The training is defined

  • either dynamically through arguments when a Training instance is created

    define training dynamically
    training = Training("<training_name>", model="<model_name>", dataset="<dataset_name>")
    
  • or statically by a training configuration file ./store/training_configs/<training_name>.ini.

    define training statically
    training = Training("<training_name>", from_config=True)
    

Note that the dynamic variant also creates a training configuration, which is subsequently used. In both cases, the specification of the model and the dataset are mandatory and sufficient. Training Parameters may be specified but are optional. The hyperparameters that are used by default are globally applicable settings that should give close-to-optimal results for any use case. In particular, adaptive fine-tuning is employed to ensure that this holds irrespective of the size of the dataset.


Run the Training

The training is run using the following command:

run training
training.run()

See the Python API documentation for further details.


Main Results

When the training is finished, one can get its main results like so:

Main Results (single training)
training.get_result(metric="f1", level="entity", phase="test")

See the Python API documentation for further details.

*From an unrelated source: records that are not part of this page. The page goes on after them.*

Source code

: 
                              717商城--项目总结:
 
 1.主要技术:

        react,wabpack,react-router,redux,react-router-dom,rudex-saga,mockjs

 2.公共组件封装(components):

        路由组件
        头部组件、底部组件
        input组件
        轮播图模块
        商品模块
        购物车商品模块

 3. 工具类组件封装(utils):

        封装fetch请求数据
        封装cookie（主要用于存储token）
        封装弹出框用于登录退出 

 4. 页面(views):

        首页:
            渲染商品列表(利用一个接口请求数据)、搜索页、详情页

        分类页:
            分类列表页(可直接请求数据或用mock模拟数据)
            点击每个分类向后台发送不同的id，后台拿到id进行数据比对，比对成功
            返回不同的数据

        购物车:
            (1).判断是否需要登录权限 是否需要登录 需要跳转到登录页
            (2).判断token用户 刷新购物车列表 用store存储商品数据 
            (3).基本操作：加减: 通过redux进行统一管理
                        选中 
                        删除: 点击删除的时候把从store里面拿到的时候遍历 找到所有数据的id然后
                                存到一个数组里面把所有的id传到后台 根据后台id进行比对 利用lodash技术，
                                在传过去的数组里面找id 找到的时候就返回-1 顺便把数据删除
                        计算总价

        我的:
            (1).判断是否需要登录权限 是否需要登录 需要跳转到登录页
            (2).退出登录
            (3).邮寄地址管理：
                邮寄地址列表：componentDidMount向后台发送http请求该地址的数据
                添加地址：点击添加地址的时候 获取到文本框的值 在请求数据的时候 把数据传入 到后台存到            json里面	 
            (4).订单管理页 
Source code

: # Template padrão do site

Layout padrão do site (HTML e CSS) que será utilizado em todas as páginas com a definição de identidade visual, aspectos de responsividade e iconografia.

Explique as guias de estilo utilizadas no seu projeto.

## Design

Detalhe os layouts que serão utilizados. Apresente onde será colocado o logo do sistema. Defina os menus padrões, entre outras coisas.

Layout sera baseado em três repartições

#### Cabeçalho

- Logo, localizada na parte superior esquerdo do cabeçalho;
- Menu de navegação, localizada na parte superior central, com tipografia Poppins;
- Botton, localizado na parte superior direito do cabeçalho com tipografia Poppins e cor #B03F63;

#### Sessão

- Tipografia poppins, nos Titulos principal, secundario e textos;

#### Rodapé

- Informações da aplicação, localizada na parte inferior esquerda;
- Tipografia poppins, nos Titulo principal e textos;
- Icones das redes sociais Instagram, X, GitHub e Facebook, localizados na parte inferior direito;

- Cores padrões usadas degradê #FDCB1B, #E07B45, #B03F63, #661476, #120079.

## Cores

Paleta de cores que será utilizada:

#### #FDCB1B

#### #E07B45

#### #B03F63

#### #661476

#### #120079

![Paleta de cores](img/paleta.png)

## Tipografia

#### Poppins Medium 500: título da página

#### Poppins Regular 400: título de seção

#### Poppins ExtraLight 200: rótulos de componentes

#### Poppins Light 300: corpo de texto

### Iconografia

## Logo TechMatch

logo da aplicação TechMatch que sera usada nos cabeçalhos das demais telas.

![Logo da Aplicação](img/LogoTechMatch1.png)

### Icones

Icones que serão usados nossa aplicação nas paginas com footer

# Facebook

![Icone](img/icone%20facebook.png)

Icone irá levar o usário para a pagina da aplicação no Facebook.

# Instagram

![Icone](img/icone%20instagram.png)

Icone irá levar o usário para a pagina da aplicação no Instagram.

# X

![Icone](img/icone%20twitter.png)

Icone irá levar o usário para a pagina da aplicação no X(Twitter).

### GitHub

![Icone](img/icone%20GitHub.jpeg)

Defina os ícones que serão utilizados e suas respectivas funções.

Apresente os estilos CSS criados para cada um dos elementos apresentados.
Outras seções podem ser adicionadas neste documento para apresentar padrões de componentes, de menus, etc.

An overview of all conducted trainings and their main results can be accessed using the Store class:

Main Results (all trainings)
Store.show_trainings()

Example

An English BERT model can be trained on the CoNLL-2003 dataset like this:

Example: Training
training = Training("my_training", model="bert-base-cased", dataset="conll2003") 
training.run()                                                                       
training.get_result(metric="f1", level="entity", phase="test")                       
# 0.9045

Advanced Training

Parameters

nerblackbox uses a large amount of default (hyper)parameters that can be customized as needed. The concerned parameters just need to be specified when the training is defined, either statically or dynamically.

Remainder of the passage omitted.